As “boas-pessoas-más”


Afastei-me dos que insistiam que eu desabafasse porque parecia que me forçavam a desabar. E não havia mais teto para cair


Todos nós conhecemos aquelas pessoas que, aparentemente, nunca falham. Normalmente parecem-nos seres perfeitos e, se nos compararmos a eles, ficamos mal na fotografia porque não há nada que lhes escape: enviam sempre um postal bonito quando estão de férias, telefonam quinzenalmente para perguntar se está tudo bem, escrevem uma mensagem personalizada para cada contacto nas épocas festivas e, se porventura lhes dizemos que temos uma consulta médica, eles ligam no dia exato a perguntar como correu. São infalíveis. Mas mais do que funcionarem à base da agenda eletrónica, estas pessoas estão sempre presentes no nosso pior: dali, esperamos sempre os melhores ouvintes, aconselham-nos sobre os nossos problemas e estão constantemente preocupados com aquilo que nos apoquenta. Têm uma frase que é mais dita que “bom dia”: “Estou aqui para o que precisares.”
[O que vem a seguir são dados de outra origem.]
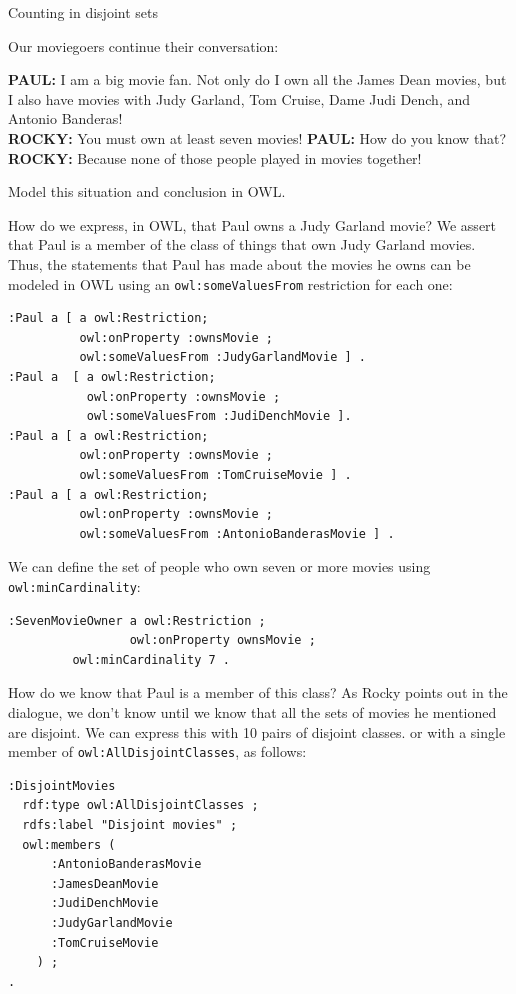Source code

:\begin{challenge}{Counting in disjoint sets}
\label{chal:36}

Our moviegoers continue their conversation:

\textbf{PAUL:} I am a big movie fan. Not only do I own all the James Dean
movies, but I also have movies with Judy Garland, Tom Cruise, Dame Judi
Dench, and Antonio Banderas! \\
\textbf{ROCKY:} You must own at least seven movies! 
\textbf{PAUL:} How do you know that? \\
\textbf{ROCKY:} Because none of those people played in movies together!

Model this situation and conclusion in OWL.

\solution

How do we express, in OWL, that Paul owns a Judy Garland movie? We
assert that Paul is a member of the class of things that own Judy
Garland movies. Thus, the statements that Paul has made about the movies
he owns can be modeled in OWL using an \texttt{owl:someValuesFrom} restriction
for each one:

\begin{lstlisting}
:Paul a [ a owl:Restriction;
          owl:onProperty :ownsMovie ;
          owl:someValuesFrom :JudyGarlandMovie ] .
:Paul a  [ a owl:Restriction;
           owl:onProperty :ownsMovie ;
           owl:someValuesFrom :JudiDenchMovie ].
:Paul a [ a owl:Restriction;
          owl:onProperty :ownsMovie ;
          owl:someValuesFrom :TomCruiseMovie ] .
:Paul a [ a owl:Restriction;
          owl:onProperty :ownsMovie ;
          owl:someValuesFrom :AntonioBanderasMovie ] .
\end{lstlisting}

We can define the set of people who own seven or more movies using
\texttt{owl:minCardinality}:

\begin{lstlisting}
:SevenMovieOwner a owl:Restriction ; 
                 owl:onProperty ownsMovie ;
		 owl:minCardinality 7 .
\end{lstlisting}

How do we know that Paul is a member of this class? As Rocky points out
in the dialogue, we don't know until we know that all the sets of movies
he mentioned are disjoint. We can express this with 10 pairs of disjoint classes. or with a
single member of \texttt{owl:AllDisjointClasses}, as follows:

\begin{lstlisting}
:DisjointMovies
  rdf:type owl:AllDisjointClasses ;
  rdfs:label "Disjoint movies" ;
  owl:members (
      :AntonioBanderasMovie
      :JamesDeanMovie
      :JudiDenchMovie
      :JudyGarlandMovie
      :TomCruiseMovie
    ) ;
.
\end{lstlisting}



\end{challenge}
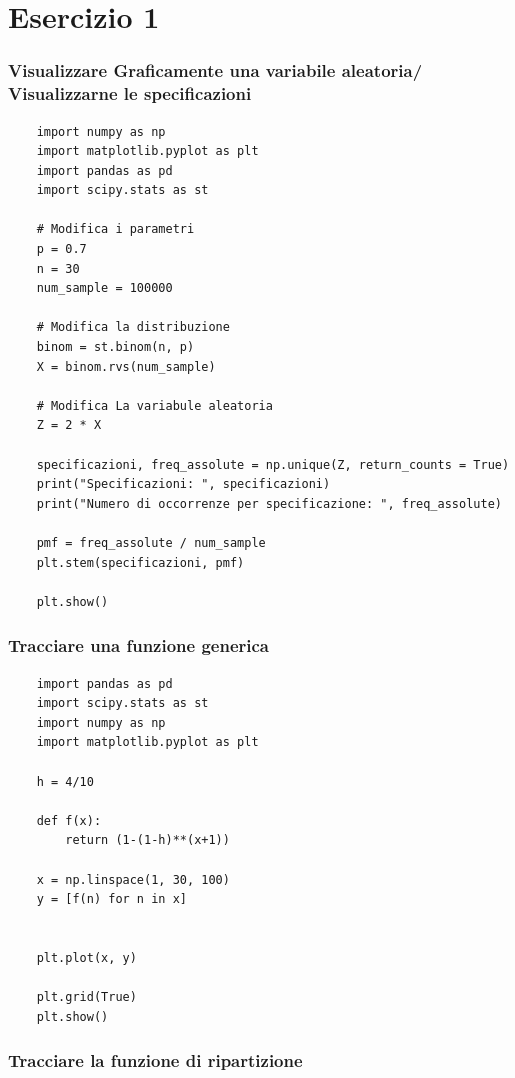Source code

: \documentclass{article}
\begin{document}
\pagebreak

\section{Esercizio 1}

\subsubsection*{Visualizzare Graficamente una variabile aleatoria/ Visualizzarne le specificazioni}

\begin{lstlisting}
    import numpy as np
    import matplotlib.pyplot as plt
    import pandas as pd
    import scipy.stats as st

    # Modifica i parametri
    p = 0.7
    n = 30
    num_sample = 100000

    # Modifica la distribuzione
    binom = st.binom(n, p)
    X = binom.rvs(num_sample)

    # Modifica La variabule aleatoria
    Z = 2 * X

    specificazioni, freq_assolute = np.unique(Z, return_counts = True)
    print("Specificazioni: ", specificazioni)
    print("Numero di occorrenze per specificazione: ", freq_assolute)

    pmf = freq_assolute / num_sample
    plt.stem(specificazioni, pmf)

    plt.show()
\end{lstlisting}


\subsubsection*{Tracciare una funzione generica}

\begin{lstlisting}
    import pandas as pd
    import scipy.stats as st
    import numpy as np
    import matplotlib.pyplot as plt

    h = 4/10

    def f(x):
        return (1-(1-h)**(x+1))

    x = np.linspace(1, 30, 100)
    y = [f(n) for n in x]


    plt.plot(x, y)

    plt.grid(True)
    plt.show()
\end{lstlisting}

\pagebreak

\subsubsection*{Tracciare la funzione di ripartizione}
\end{document}
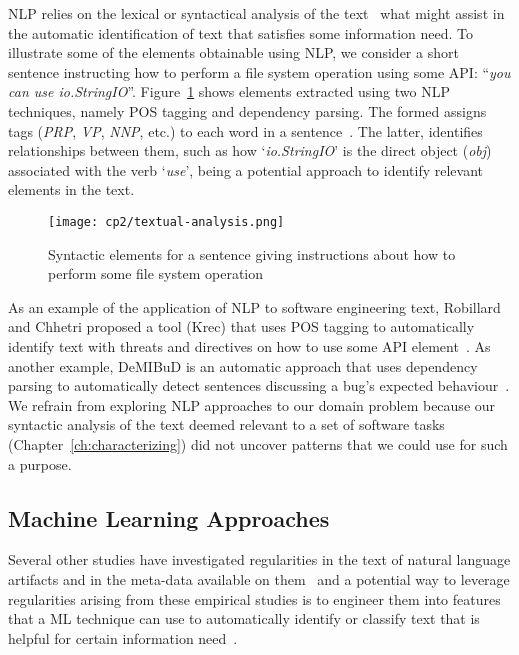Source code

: \acf{NLP} relies on the lexical or syntactical analysis of the text~\cite{jurafsky2014speech}
what might assist in the automatic identification of text that satisfies some information need. 
To illustrate some of the elements obtainable using \acs{NLP}, we consider a short sentence 
instructing how to perform a file system operation using some API: ``\textit{you can use io.StringIO}''.
Figure~\ref{fig:nlp-analysis} shows elements extracted using two \acs{NLP} techniques,
namely \acf{POS} tagging and dependency parsing.
The formed assigns tags  ({\small \textit{PRP}, \textit{VP}, \textit{NNP},} etc.) to each word 
in a sentence~\cite{taylor2003penn}. The latter, identifies
relationships between them, such as how 
`\textit{io.StringIO}' is the direct object (\textit{obj})
associated with the verb `\textit{use}', 
being a potential approach to identify relevant elements in the text.



\medskip
\begin{figure}[h!]
    \centering
    \texttt{[image: cp2/textual-analysis.png]}
    \caption{Syntactic elements for a sentence giving instructions about how to perform some file system operation}
    \label{fig:nlp-analysis}
\end{figure}


As an example of the application of \ac{NLP} to software engineering text,
Robillard  and Chhetri proposed a tool (Krec)
that uses \acs{POS} tagging to automatically 
identify text with threats and directives on how to use some API element~\cite{Robillard2015}.
As another example, {\small DeMIBuD}
is an automatic approach that uses dependency parsing
to automatically detect sentences discussing a bug's expected behaviour~\cite{Chaparro2017}.
We refrain from exploring \acs{NLP} approaches to our domain problem because 
our syntactic analysis of the text deemed relevant to a set of software tasks (Chapter~\ref{ch:characterizing})
did not uncover patterns that we could use for such a purpose.







\subsection{Machine Learning Approaches}



Several other studies have investigated regularities in the text 
of natural language artifacts and 
in the meta-data available on them~\cite{Ko2006, Maalej2013, Arya2019}
and a potential way to leverage regularities arising from these empirical studies
is to engineer them into 
features that a  \acf{ML} technique can use to automatically identify or classify
text that is helpful for certain information need~\cite{Bavota2016}.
Estas pessoas que nunca falham e a quem nós não temos NADA a apontar criam-nos duas coisas: ansiedade e suores frios. Em primeiro lugar, porque fazem com que pareçamos as piores pessoas do mundo (já que sentimos que nunca estamos à altura) e, depois, porque há aqui alguma coisa que não bate certo. Não sabemos explicar porquê (nem temos coragem de admitir tal coisa em voz alta), mas não nos sentimos confortáveis com tanta amabilidade. Não é? A primeira conclusão a que chegamos é que somos umas bestas desconfiadas. Talvez por estarmos queimados com o lixo do mundo, acabamos por estranhar a amizade correta ou… talvez não seja isso, talvez seja outra coisa. Talvez não sejamos desconfiados, mesquinhos, talvez o desconforto não seja paranoia nem mania.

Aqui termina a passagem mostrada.